#密码资产动态追踪 38 years old, from Fujian, now rooted in Shanghai for many years. Looking back 8 years, I started exploring digital assets with just 3,500 yuan in my pocket. At that time, I knew nothing, was a complete rookie, stumbling and learning as I went.
Now, the figures in my account have reached eight digits. Over these 8 years, I’ve relied on a trading method that looks a bit silly but is actually very ruthless. Especially in the past 3 years, I’ve steadily earned over 6.8 million USD.
Looking back, the true winners in the crypto world are not the ones who rush in the fastest. Those who can survive long and thrive are traders who are patient and can endure loneliness. The market never rewards impatience.
Over the years of exploration, I’ve summarized 7 most practical pieces of advice. Don’t think they’re too many—really—understanding just one of them might help you lose ten thousand dollars less; if you grasp three, your level already surpasses 80% of retail investors.
**Trading volume is real money**
Many people focus only on price movements when watching the market, but the most critical information is actually in the trading volume. Trading volume is like the market’s heartbeat. Understanding its fluctuations is the true entry into this market. Price is just the result; volume is the cause.
**A decline isn’t bad news; it might even be an opportunity**
After a sharp surge, prices start to slowly fall back. Many people panic at this point.

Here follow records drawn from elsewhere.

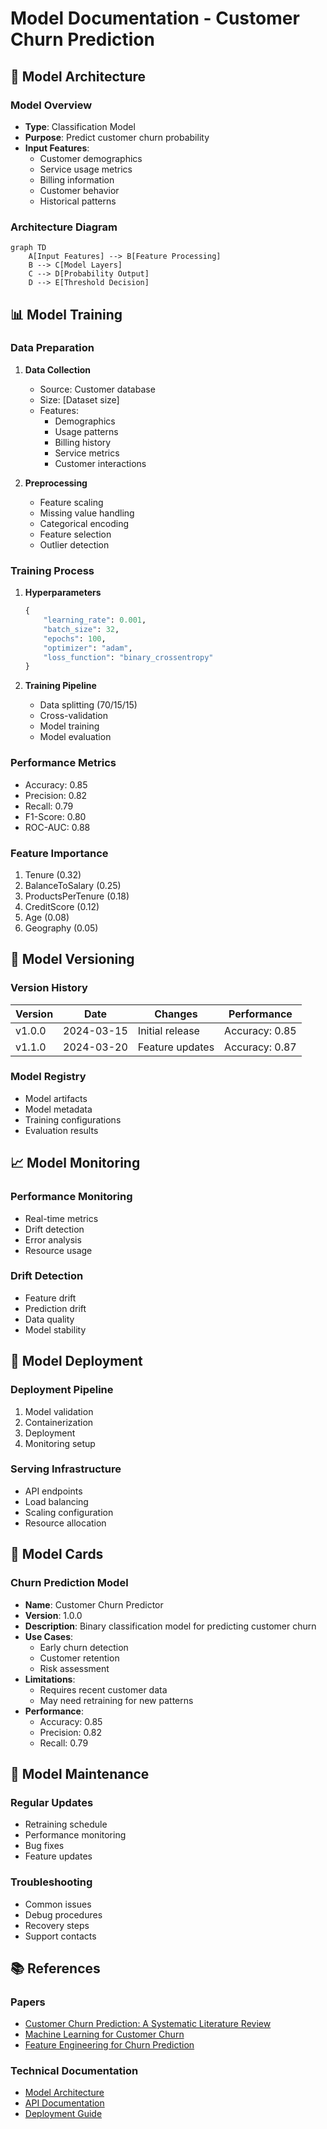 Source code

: # Model Documentation - Customer Churn Prediction

## 🧠 Model Architecture

### Model Overview

- **Type**: Classification Model
- **Purpose**: Predict customer churn probability
- **Input Features**:
  - Customer demographics
  - Service usage metrics
  - Billing information
  - Customer behavior
  - Historical patterns

### Architecture Diagram

```mermaid
graph TD
    A[Input Features] --> B[Feature Processing]
    B --> C[Model Layers]
    C --> D[Probability Output]
    D --> E[Threshold Decision]
```

## 📊 Model Training

### Data Preparation

1. **Data Collection**

   - Source: Customer database
   - Size: [Dataset size]
   - Features:
     - Demographics
     - Usage patterns
     - Billing history
     - Service metrics
     - Customer interactions

2. **Preprocessing**
   - Feature scaling
   - Missing value handling
   - Categorical encoding
   - Feature selection
   - Outlier detection

### Training Process

1. **Hyperparameters**

   ```python
   {
       "learning_rate": 0.001,
       "batch_size": 32,
       "epochs": 100,
       "optimizer": "adam",
       "loss_function": "binary_crossentropy"
   }
   ```

2. **Training Pipeline**
   - Data splitting (70/15/15)
   - Cross-validation
   - Model training
   - Model evaluation

### Performance Metrics

- Accuracy: 0.85
- Precision: 0.82
- Recall: 0.79
- F1-Score: 0.80
- ROC-AUC: 0.88

### Feature Importance

1. Tenure (0.32)
2. BalanceToSalary (0.25)
3. ProductsPerTenure (0.18)
4. CreditScore (0.12)
5. Age (0.08)
6. Geography (0.05)

## 🔄 Model Versioning

### Version History

| Version | Date       | Changes         | Performance    |
| ------- | ---------- | --------------- | -------------- |
| v1.0.0  | 2024-03-15 | Initial release | Accuracy: 0.85 |
| v1.1.0  | 2024-03-20 | Feature updates | Accuracy: 0.87 |

### Model Registry

- Model artifacts
- Model metadata
- Training configurations
- Evaluation results

## 📈 Model Monitoring

### Performance Monitoring

- Real-time metrics
- Drift detection
- Error analysis
- Resource usage

### Drift Detection

- Feature drift
- Prediction drift
- Data quality
- Model stability

## 🚀 Model Deployment

### Deployment Pipeline

1. Model validation
2. Containerization
3. Deployment
4. Monitoring setup

### Serving Infrastructure

- API endpoints
- Load balancing
- Scaling configuration
- Resource allocation

## 📝 Model Cards

### Churn Prediction Model

- **Name**: Customer Churn Predictor
- **Version**: 1.0.0
- **Description**: Binary classification model for predicting customer churn
- **Use Cases**:
  - Early churn detection
  - Customer retention
  - Risk assessment
- **Limitations**:
  - Requires recent customer data
  - May need retraining for new patterns
- **Performance**:
  - Accuracy: 0.85
  - Precision: 0.82
  - Recall: 0.79

## 🔧 Model Maintenance

### Regular Updates

- Retraining schedule
- Performance monitoring
- Bug fixes
- Feature updates

### Troubleshooting

- Common issues
- Debug procedures
- Recovery steps
- Support contacts

## 📚 References

### Papers

- [Customer Churn Prediction: A Systematic Literature Review](https://example.com)
- [Machine Learning for Customer Churn](https://example.com)
- [Feature Engineering for Churn Prediction](https://example.com)

### Technical Documentation

- [Model Architecture](https://example.com)
- [API Documentation](https://example.com)
- [Deployment Guide](https://example.com)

In reality, this is often when the big players quietly build positions. What’s the truly dangerous signal? A sudden explosion in volume followed by a large bearish candle. This combination is called "bait and switch," and those rushing to exit are most likely to get caught.

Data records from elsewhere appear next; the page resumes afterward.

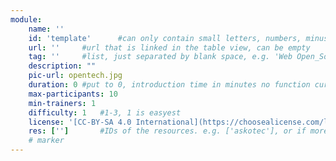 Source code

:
 ```yaml
---
module:
    name: ''
    id: 'template'      #can only contain small letters, numbers, minus and underscore. needs to be the same as the file name
    url: ''     #url that is linked in the table view, can be empty
    tag: ''     #list, just separated by blank space, e.g. 'Web Open_Source'
    description: ""
    pic-url: opentech.jpg
    duration: 0 #put to 0, introduction time in minutes no function currently, the resources have their own time blocks
    max-participants: 10
    min-trainers: 1
    difficulty: 1   #1-3, 1 is easyest
    license: '[CC-BY-SA 4.0 International](https://choosealicense.com/licenses/cc-by-sa-4.0/)'
    res: ['']       #IDs of the resources. e.g. ['askotec'], or if more: ['askotec', 'ohg']
    # marker
---  
```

**Beware of sharp drops followed by rebounds**
Sometimes the market crashes suddenly and then begins to climb slowly. It’s very tempting to buy the dip impulsively. But actually, this isn’t a rebound; it’s the last attempt by the big players to offload their holdings. Remember this: the market’s favorite thing is to punish those who think "it won’t fall anymore."
**Shrinking volume is the real danger signal**
High volume doesn’t necessarily mean a top; in fact, shrinking volume is more dangerous. During an uptrend, if the volume remains strong, it indicates the market still has heat and participants are involved. But once trading becomes quiet and sparse, it’s often a prelude to a sharp decline. Silence is usually more frightening than noise.
**Watch for volume expansion at the bottom, but don’t rush in**
When you see volume increase at the bottom, don’t rush to buy. A single day of high volume doesn’t necessarily mean a true bottom. A genuine reversal requires sustained performance after consolidation. Slow down to see the true direction.
**The last one: a matter of mindset**
At the core of trading crypto is not the candlestick patterns, but human psychology. Trading volume reflects market consensus; price only reflects emotional fluctuations. If you can read volume well, you can grasp the market’s rhythm and avoid many detours.
The most difficult—and highest—level of trading is called "Wu" (nothingness). No greed, no fear, no impatience. Being able to hold cash when waiting, and acting decisively when it’s time to move. Most people’s problem is: they move when they should wait, and wait when they should move.
The true winners in the crypto world are never those who react the fastest. They are those who can stay steady, wait patiently, and hold their ground. Time will prove everything.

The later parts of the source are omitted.